> [HOW TO COMPLETE THIS TASK] Retrieve all lines below that have the string "state".
■ ■ ■ ■ ■ ■ ■
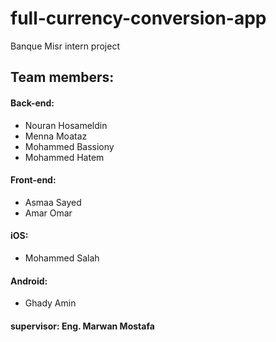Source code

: # full-currency-conversion-app
Banque Misr intern project

## Team members:

#### Back-end:
- Nouran Hosameldin
- Menna Moataz
- Mohammed Bassiony
- Mohammed Hatem

#### Front-end:
- Asmaa Sayed
- Amar Omar

#### iOS:
- Mohammed Salah

#### Android:
- Ghady Amin

#### supervisor: Eng. Marwan Mostafa
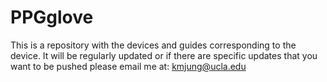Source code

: # PPGglove
This is a repository with the devices and guides corresponding to the device. It will be regularly updated or if there are specific updates that you want to be pushed 
please email me at: kmjung@ucla.edu
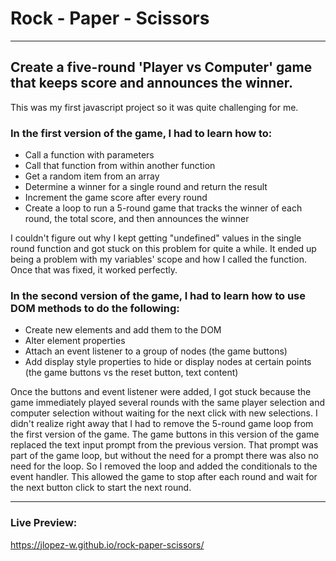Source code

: # Rock - Paper - Scissors
***
## Create a five-round 'Player vs Computer' game that keeps score and announces the winner.

This was my first javascript project so it was quite challenging for me.

 ### In the first version of the game, I had to learn how to:

- Call a function with parameters
- Call that function from within another function
- Get a random item from an array
- Determine a winner for a single round and return the result
- Increment the game score after every round
- Create a loop to run a 5-round game that tracks the winner of each round, the total score, and then announces the winner

I couldn't figure out why I kept getting "undefined" values in the single round function and got stuck on this problem for quite a while. It ended up being a problem with my variables' scope and how I called the function. Once that was fixed, it worked perfectly.

### In the second version of the game, I had to learn how to use DOM methods to do the following:  
    
- Create new elements and add them to the DOM
- Alter element properties
- Attach an event listener to a group of nodes (the game buttons)
- Add display style properties to hide or display nodes at certain points (the game buttons vs the reset button, text content)

Once the buttons and event listener were added, I got stuck because the game immediately played several rounds with the same player selection and computer selection without waiting for the next click with new selections. I didn't realize right away that I had to remove the 5-round game loop from the first version of the game. The game buttons in this version of the game replaced the text input prompt from the previous version. That prompt was part of the game loop, but without the need for a prompt there was also no need for the loop. So I removed the loop and added the conditionals to the event handler. This allowed the game to stop after each round and wait for the next button click to start the next round.
***

### Live Preview:
https://jlopez-w.github.io/rock-paper-scissors/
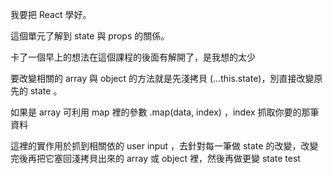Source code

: 我要把 React 學好。

這個單元了解到 state 與 props 的關係。

卡了一個早上的想法在這個課程的後面有解開了，是我想的太少

要改變相關的 array 與 object 的方法就是先淺拷貝 (...this.state)，別直接改變原先的 state 。

如果是 array 可利用 map 裡的參數 .map(data, index) ，index 抓取你要的那筆資料

這裡的實作用於抓到相關依的 user input ，去針對每一筆做 state 的改變，改變完後再把它塞回淺拷貝出來的 array 或 object 裡，然後再做更變 state
test
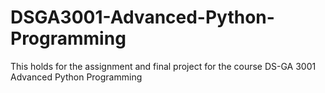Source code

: # DSGA3001-Advanced-Python-Programming
This holds for the assignment and final project for the course DS-GA 3001 Advanced Python Programming
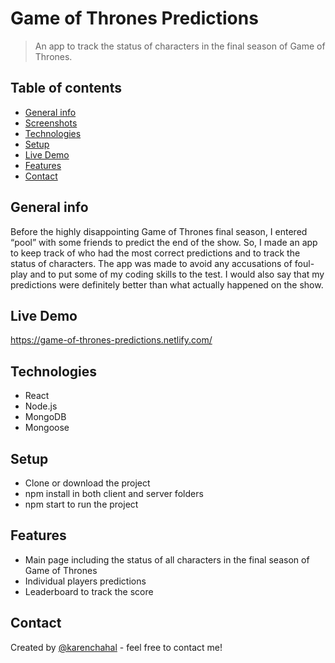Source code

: # Game of Thrones Predictions
> An app to track the status of characters in the final season of Game of Thrones.

## Table of contents
* [General info](#general-info)
* [Screenshots](#screenshots)
* [Technologies](#technologies)
* [Setup](#setup)
* [Live Demo](#live-demo)
* [Features](#features)
* [Contact](#contact)

## General info
Before the highly disappointing Game of Thrones final season, I entered  “pool” with some friends to predict the end of the show. So, I made an app to keep track of who had the most correct predictions and to track the status of characters. The app was made to avoid any accusations of foul-play and to put some of my coding skills to the test. I would also say that my predictions were definitely better than what actually happened on the show.

## Live Demo
https://game-of-thrones-predictions.netlify.com/

## Technologies
* React
* Node.js
* MongoDB
* Mongoose

## Setup
 - Clone or download the project
 - npm install in both client and server folders
 - npm start to run the project
 
## Features
* Main page including the status of all characters in the final season of Game of Thrones
* Individual players predictions
* Leaderboard to track the score

## Contact
Created by [@karenchahal](www.karenjeetchahal.com) - feel free to contact me!
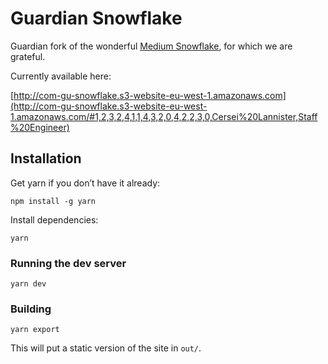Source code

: # Guardian Snowflake

Guardian fork of the wonderful
[Medium Snowflake](https://github.com/medium/snowflake), for which we
are grateful.

Currently available here:

[http://com-gu-snowflake.s3-website-eu-west-1.amazonaws.com](http://com-gu-snowflake.s3-website-eu-west-1.amazonaws.com/#1,2,3,2,4,1,1,4,3,2,0,4,2,2,3,0,Cersei%20Lannister,Staff%20Engineer)

## Installation

Get yarn if you don’t have it already:

`npm install -g yarn`

Install dependencies:

`yarn`

### Running the dev server

`yarn dev`

### Building

`yarn export`

This will put a static version of the site in `out/`.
■ ■ ■ ■ ■ ■ ■
> [ANSWER SECTION]
這個單元了解到 state 與 props 的關係。
要改變相關的 array 與 object 的方法就是先淺拷貝 (...this.state)，別直接改變原先的 state 。
這裡的實作用於抓到相關依的 user input ，去針對每一筆做 state 的改變，改變完後再把它塞回淺拷貝出來的 array 或 object 裡，然後再做更變 state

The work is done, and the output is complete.